Neuronal sensitivity to oxidative stress oscillates. Just as steady state [O2.-] reflects its dynamic rate of generation and removal in a given compartment [68], a myriad of interconnected factors dynamically set neuronal sensitivity to oxidative stress over time. We briefly consider Fe2+ mediated ROOH reduction to ROO. as a topical example relevant to ferroptosis [223]. The second order bimolecular elementary reaction is informed by the rate constant, [ROOH]ss and [Fe2+]ss. Reactant availability at a given time governs the probability of ROO. generation—with GPX4 catalysed ROOH metabolism and ferritin mediated Fe2+ chelation being prominent examples. If a xenobiotic conjugates GSH [19] to abrogate local [GSH] to compromise GPX4 activity, ROO. generation may be favoured. That the “history” of the neuron influences susceptibility to a redox challenge adds complexity. For example, synaptic activity associated sub-lethal redox challenges herald co-ordinated transcellular neuronal-glia adaptive responses that increase neuronal [GSH] (reviewed in [81]). In our example, an adapted neuron is better able to buffer the xenobiotic mediated GSH conjugation to abrogate ROO. generation to thereby raise the peroxidised lipid load required for ferroptosis [89]. As a cautionary note, adaption requires frequent stimulus because [GSH] is transcription dependent at multiple levels. An intriguing parallel with the exercise physiology axiom “use it or lose it” emerges: activity dependent beneficial adaptive redox responses persist with continued activity but progressively decay with inactivity.

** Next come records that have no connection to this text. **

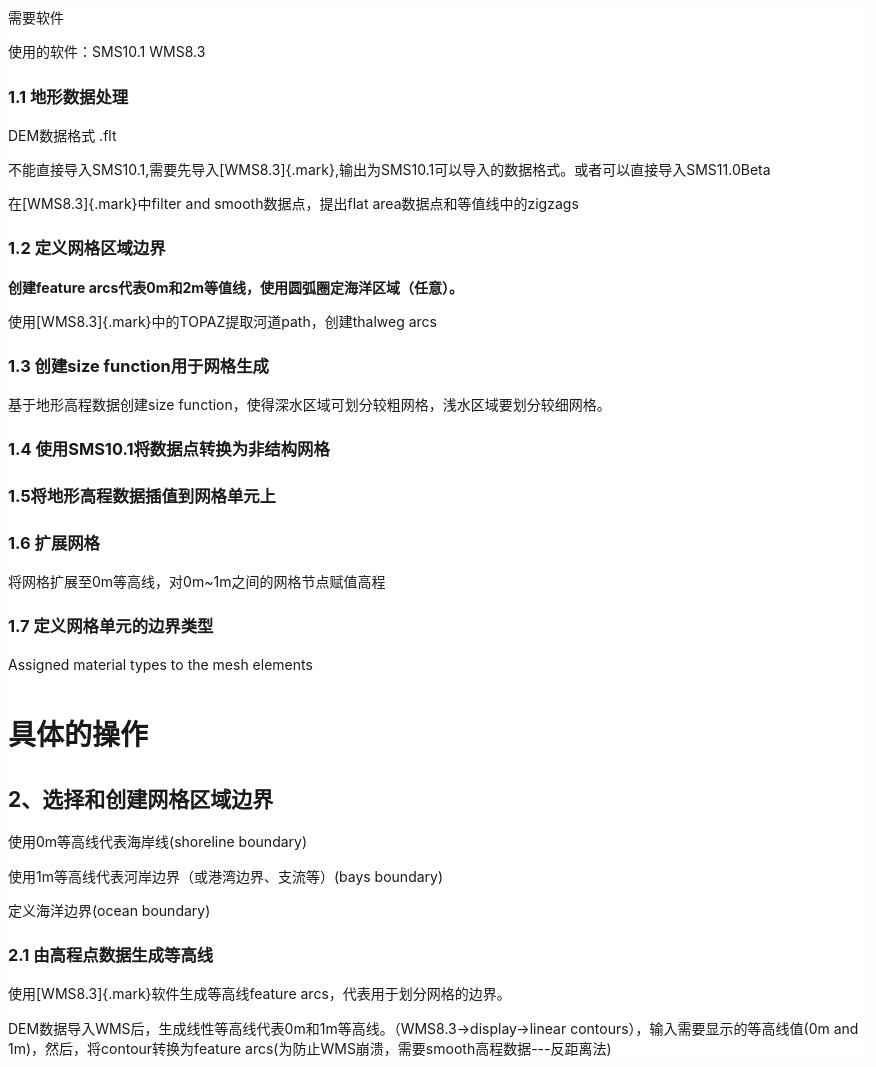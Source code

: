 需要软件

使用的软件：SMS10.1 WMS8.3

### 1.1 地形数据处理

DEM数据格式 .flt

不能直接导入SMS10.1,需要先导入[WMS8.3]{.mark},输出为SMS10.1可以导入的数据格式。或者可以直接导入SMS11.0Beta

在[WMS8.3]{.mark}中filter and smooth数据点，提出flat
area数据点和等值线中的zigzags

### 1.2 定义网格区域边界

**创建feature arcs代表0m和2m等值线，使用圆弧圈定海洋区域（任意）。**

使用[WMS8.3]{.mark}中的TOPAZ提取河道path，创建thalweg arcs

### 1.3 创建size function用于网格生成

基于地形高程数据创建size
function，使得深水区域可划分较粗网格，浅水区域要划分较细网格。

### 1.4 使用SMS10.1将数据点转换为非结构网格

### 1.5将地形高程数据插值到网格单元上

### 1.6 扩展网格

将网格扩展至0m等高线，对0m\~1m之间的网格节点赋值高程

### 1.7 定义网格单元的边界类型

Assigned material types to the mesh elements

# 具体的操作

## 2、选择和创建网格区域边界

使用0m等高线代表海岸线(shoreline boundary)

使用1m等高线代表河岸边界（或港湾边界、支流等）(bays boundary)

定义海洋边界(ocean boundary)

### 2.1 由高程点数据生成等高线

使用[WMS8.3]{.mark}软件生成等高线feature arcs，代表用于划分网格的边界。

DEM数据导入WMS后，生成线性等高线代表0m和1m等高线。（WMS8.3-\>display-\>linear
contours），输入需要显示的等高线值(0m and
1m)，然后，将contour转换为feature
arcs(为防止WMS崩溃，需要smooth高程数据---反距离法)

From a translational perspective, the sheer complexity of neuronal redox homeostasis helps rationalise the failure of nutritional antioxidants to treat neurodegenerative diseases [289]. Bioavailability concerns aside, their failure relates to kinetic and spatial constraints (reviewed in [181], [290], [291], [292], [293]). The probability of any one compound possessing sufficient biochemical versatility to significantly modify each reason simultaneously is low. Above all, the failure of nutritional antioxidants reinforces their inherent biochemical strictures—being insufficient evidence to dismiss a causative role for oxidative stress. Much brain redox homeostasis in health and disease remains opaque. Only when basic research unmasks the mechanistic details can one rationally design redox active therapeutics for neurodegenerative diseases.

Conclusion

A complex interconnected myriad of reasons render the brain susceptible to oxidative stress; just 13 (many more exist [17], [18]) reasons include unsaturated lipid enrichment, glucose, mitochondria, calcium, glutamate, modest antioxidant defence, redox active transition metals, neurotransmitter auto-oxidation and RNA oxidation. The brain is susceptible to oxidative stress because it harness chemically diverse reactive species to perform heterogeneous signalling functions. From using lipid radicals to trigger ferroptosis when lipid signalling fails, NO. to fine-tune synaptic plasticity or mitochondrial O2.-/H2O2 to signal hypoxia. The balance between species specific useful and harmful biochemistry is a fine one, which, in the brain, means the relationship is bittersweet: exquisite redox signalling functionality easily gives rise to oxidative stress when electrons go awry.